■ WHAT TO PRODUCE
What lines in the records below contain the string "with"? Copy every one.

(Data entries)
+ + +
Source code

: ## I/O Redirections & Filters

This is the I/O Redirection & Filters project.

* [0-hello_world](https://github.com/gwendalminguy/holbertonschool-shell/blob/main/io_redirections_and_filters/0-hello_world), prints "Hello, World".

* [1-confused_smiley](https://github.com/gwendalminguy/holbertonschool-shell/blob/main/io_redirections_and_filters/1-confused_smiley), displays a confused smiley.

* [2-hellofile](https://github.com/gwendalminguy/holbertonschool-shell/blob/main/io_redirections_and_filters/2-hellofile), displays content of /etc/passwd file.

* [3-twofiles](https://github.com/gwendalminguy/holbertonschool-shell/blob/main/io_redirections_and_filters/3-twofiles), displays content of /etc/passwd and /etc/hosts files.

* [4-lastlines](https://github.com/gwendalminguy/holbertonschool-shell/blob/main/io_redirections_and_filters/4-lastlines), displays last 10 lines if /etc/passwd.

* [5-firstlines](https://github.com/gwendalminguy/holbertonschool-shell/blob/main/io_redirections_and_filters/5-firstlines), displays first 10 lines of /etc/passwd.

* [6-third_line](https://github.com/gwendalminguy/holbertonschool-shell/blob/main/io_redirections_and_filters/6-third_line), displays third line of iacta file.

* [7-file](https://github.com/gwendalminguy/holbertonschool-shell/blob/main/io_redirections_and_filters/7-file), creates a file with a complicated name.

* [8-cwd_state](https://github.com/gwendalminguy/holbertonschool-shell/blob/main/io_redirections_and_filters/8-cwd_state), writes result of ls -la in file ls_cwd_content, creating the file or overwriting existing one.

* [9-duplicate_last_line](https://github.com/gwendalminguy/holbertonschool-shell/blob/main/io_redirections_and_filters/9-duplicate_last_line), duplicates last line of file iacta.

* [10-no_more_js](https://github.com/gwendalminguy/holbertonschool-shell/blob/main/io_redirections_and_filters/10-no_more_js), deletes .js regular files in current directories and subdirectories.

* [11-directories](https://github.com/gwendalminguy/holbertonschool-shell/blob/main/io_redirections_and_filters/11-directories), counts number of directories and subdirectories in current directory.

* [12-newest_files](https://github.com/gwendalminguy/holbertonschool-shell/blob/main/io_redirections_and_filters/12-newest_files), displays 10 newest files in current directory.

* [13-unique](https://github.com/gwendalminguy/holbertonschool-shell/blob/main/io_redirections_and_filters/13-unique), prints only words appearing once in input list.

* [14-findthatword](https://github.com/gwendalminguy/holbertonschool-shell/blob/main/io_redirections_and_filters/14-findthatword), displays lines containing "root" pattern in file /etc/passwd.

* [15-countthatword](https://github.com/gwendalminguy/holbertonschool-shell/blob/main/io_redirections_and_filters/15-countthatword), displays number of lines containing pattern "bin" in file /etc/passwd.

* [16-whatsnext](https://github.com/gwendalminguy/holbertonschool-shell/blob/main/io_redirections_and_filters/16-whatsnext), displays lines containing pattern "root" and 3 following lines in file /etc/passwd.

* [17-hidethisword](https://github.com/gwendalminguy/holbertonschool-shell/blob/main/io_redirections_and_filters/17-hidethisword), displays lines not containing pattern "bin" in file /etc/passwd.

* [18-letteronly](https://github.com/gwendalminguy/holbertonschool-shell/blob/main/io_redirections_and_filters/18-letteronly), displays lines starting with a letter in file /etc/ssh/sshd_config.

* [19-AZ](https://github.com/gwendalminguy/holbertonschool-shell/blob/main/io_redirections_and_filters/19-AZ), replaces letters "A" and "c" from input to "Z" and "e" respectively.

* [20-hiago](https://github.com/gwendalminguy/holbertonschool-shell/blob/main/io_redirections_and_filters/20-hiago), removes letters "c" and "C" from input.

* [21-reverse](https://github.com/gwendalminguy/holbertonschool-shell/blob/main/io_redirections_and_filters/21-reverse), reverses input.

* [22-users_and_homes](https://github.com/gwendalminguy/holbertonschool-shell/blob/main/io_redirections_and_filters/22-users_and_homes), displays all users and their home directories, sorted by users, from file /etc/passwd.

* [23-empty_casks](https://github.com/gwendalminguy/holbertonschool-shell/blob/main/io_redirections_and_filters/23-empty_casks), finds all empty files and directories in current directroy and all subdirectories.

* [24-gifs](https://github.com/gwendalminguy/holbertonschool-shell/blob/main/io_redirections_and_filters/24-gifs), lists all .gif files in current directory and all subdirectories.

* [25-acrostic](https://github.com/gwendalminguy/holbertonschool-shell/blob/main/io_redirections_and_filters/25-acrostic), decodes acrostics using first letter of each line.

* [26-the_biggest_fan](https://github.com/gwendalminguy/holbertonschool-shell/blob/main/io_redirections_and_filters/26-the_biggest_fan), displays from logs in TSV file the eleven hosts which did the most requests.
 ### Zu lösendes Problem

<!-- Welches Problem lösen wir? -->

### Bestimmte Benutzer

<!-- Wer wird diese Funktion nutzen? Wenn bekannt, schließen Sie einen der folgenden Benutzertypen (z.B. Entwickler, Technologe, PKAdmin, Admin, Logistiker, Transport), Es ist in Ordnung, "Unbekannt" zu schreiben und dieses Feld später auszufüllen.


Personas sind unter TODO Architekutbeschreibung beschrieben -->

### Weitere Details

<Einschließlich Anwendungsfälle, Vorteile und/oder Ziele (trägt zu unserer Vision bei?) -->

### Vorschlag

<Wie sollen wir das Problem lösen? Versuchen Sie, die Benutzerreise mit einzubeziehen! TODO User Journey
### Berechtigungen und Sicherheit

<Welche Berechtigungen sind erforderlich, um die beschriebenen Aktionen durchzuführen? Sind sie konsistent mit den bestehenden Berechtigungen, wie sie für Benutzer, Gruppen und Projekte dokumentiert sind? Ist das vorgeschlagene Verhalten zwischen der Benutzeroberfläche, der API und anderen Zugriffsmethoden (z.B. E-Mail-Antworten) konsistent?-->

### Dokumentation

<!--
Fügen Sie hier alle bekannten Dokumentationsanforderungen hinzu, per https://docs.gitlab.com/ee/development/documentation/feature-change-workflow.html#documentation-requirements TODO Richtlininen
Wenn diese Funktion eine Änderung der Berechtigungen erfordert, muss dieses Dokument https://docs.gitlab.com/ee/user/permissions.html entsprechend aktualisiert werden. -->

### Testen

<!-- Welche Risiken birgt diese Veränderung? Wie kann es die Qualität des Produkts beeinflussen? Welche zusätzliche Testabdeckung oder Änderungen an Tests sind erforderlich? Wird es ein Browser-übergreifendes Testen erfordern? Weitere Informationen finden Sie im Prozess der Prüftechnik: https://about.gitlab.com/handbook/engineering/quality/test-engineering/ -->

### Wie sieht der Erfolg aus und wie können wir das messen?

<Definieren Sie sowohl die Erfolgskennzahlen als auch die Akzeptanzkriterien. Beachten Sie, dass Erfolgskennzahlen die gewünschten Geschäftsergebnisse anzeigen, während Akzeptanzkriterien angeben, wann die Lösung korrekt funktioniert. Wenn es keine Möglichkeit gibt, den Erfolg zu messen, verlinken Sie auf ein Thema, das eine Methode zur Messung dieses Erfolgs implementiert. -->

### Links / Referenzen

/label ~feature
+ + +
■ OUTPUT OF THE TASK
* [7-file](https://github.com/gwendalminguy/holbertonschool-shell/blob/main/io_redirections_and_filters/7-file), creates a file with a complicated name.
* [18-letteronly](https://github.com/gwendalminguy/holbertonschool-shell/blob/main/io_redirections_and_filters/18-letteronly), displays lines starting with a letter in file /etc/ssh/sshd_config.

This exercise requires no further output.